Your objective >>
Print the records below exactly, with no pictures.

Input records >>
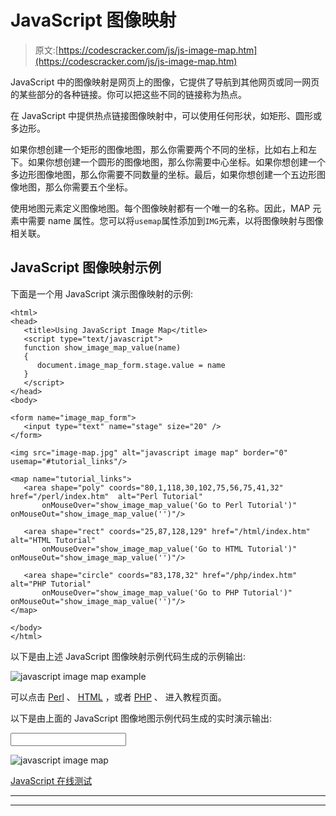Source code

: # JavaScript 图像映射

> 原文:[https://codescracker.com/js/js-image-map.htm](https://codescracker.com/js/js-image-map.htm)

JavaScript 中的图像映射是网页上的图像，它提供了导航到其他网页或同一网页的某些部分的各种链接。你可以把这些不同的链接称为热点。

在 JavaScript 中提供热点链接图像映射中，可以使用任何形状，如矩形、圆形或多边形。

如果你想创建一个矩形的图像地图，那么你需要两个不同的坐标，比如右上和左下。如果你想创建一个圆形的图像地图，那么你需要中心坐标。如果你想创建一个多边形图像地图，那么你需要不同数量的坐标。最后，如果你想创建一个五边形图像地图，那么你需要五个坐标。

使用地图元素定义图像地图。每个图像映射都有一个唯一的名称。因此，MAP 元素中需要 name 属性。您可以将`usemap`属性添加到`IMG`元素，以将图像映射与图像相关联。

## JavaScript 图像映射示例

下面是一个用 JavaScript 演示图像映射的示例:

```
<html>
<head>
   <title>Using JavaScript Image Map</title>
   <script type="text/javascript">
   function show_image_map_value(name)
   {
      document.image_map_form.stage.value = name
   }
   </script>
</head>
<body>

<form name="image_map_form">
   <input type="text" name="stage" size="20" />
</form>

<img src="image-map.jpg" alt="javascript image map" border="0" usemap="#tutorial_links"/>

<map name="tutorial_links">
   <area shape="poly" coords="80,1,118,30,102,75,56,75,41,32" href="/perl/index.htm"  alt="Perl Tutorial"
       onMouseOver="show_image_map_value('Go to Perl Tutorial')" onMouseOut="show_image_map_value('')"/>

   <area shape="rect" coords="25,87,128,129" href="/html/index.htm"  alt="HTML Tutorial"
       onMouseOver="show_image_map_value('Go to HTML Tutorial')" onMouseOut="show_image_map_value('')"/>

   <area shape="circle" coords="83,178,32" href="/php/index.htm"  alt="PHP Tutorial"
       onMouseOver="show_image_map_value('Go to PHP Tutorial')" onMouseOut="show_image_map_value('')"/>
</map>

</body>
</html>
```

以下是由上述 JavaScript 图像映射示例代码生成的示例输出:

![javascript image map example](../Images/b59afedfdca2e38b00993ef53d635083.png)

可以点击 [Perl](/perl/index.htm) 、 [HTML](/html/index.htm) ，或者 [PHP](/php/index.htm) 、 进入教程页面。

以下是由上面的 JavaScript 图像地图示例代码生成的实时演示输出:

<form name="image_map_form"><input type="text" name="stage" size="20"></form>

![javascript image map](../Images/015e0860f1191fb353646cf45c62c903.png) <map name="tutorial_links"></map>

[JavaScript 在线测试](/exam/showtest.php?subid=6)

* * *

* * *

Problem solution >>
Source code

: # JavaScript 图像映射

> 原文:[https://codescracker.com/js/js-image-map.htm](https://codescracker.com/js/js-image-map.htm)

JavaScript 中的图像映射是网页上的图像，它提供了导航到其他网页或同一网页的某些部分的各种链接。你可以把这些不同的链接称为热点。

在 JavaScript 中提供热点链接图像映射中，可以使用任何形状，如矩形、圆形或多边形。

如果你想创建一个矩形的图像地图，那么你需要两个不同的坐标，比如右上和左下。如果你想创建一个圆形的图像地图，那么你需要中心坐标。如果你想创建一个多边形图像地图，那么你需要不同数量的坐标。最后，如果你想创建一个五边形图像地图，那么你需要五个坐标。

使用地图元素定义图像地图。每个图像映射都有一个唯一的名称。因此，MAP 元素中需要 name 属性。您可以将`usemap`属性添加到`IMG`元素，以将图像映射与图像相关联。

## JavaScript 图像映射示例

下面是一个用 JavaScript 演示图像映射的示例:

```
<html>
<head>
   <title>Using JavaScript Image Map</title>
   <script type="text/javascript">
   function show_image_map_value(name)
   {
      document.image_map_form.stage.value = name
   }
   </script>
</head>
<body>

<form name="image_map_form">
   <input type="text" name="stage" size="20" />
</form>

<img src="image-map.jpg" alt="javascript image map" border="0" usemap="#tutorial_links"/>

<map name="tutorial_links">
   <area shape="poly" coords="80,1,118,30,102,75,56,75,41,32" href="/perl/index.htm"  alt="Perl Tutorial"
       onMouseOver="show_image_map_value('Go to Perl Tutorial')" onMouseOut="show_image_map_value('')"/>

   <area shape="rect" coords="25,87,128,129" href="/html/index.htm"  alt="HTML Tutorial"
       onMouseOver="show_image_map_value('Go to HTML Tutorial')" onMouseOut="show_image_map_value('')"/>

   <area shape="circle" coords="83,178,32" href="/php/index.htm"  alt="PHP Tutorial"
       onMouseOver="show_image_map_value('Go to PHP Tutorial')" onMouseOut="show_image_map_value('')"/>
</map>

</body>
</html>
```

以下是由上述 JavaScript 图像映射示例代码生成的示例输出:

![javascript image map example](../Images/b59afedfdca2e38b00993ef53d635083.png)

可以点击 [Perl](/perl/index.htm) 、 [HTML](/html/index.htm) ，或者 [PHP](/php/index.htm) 、 进入教程页面。

以下是由上面的 JavaScript 图像地图示例代码生成的实时演示输出:

<form name="image_map_form"><input type="text" name="stage" size="20"></form>

![javascript image map](../Images/015e0860f1191fb353646cf45c62c903.png) <map name="tutorial_links"></map>

[JavaScript 在线测试](/exam/showtest.php?subid=6)

* * *

* * *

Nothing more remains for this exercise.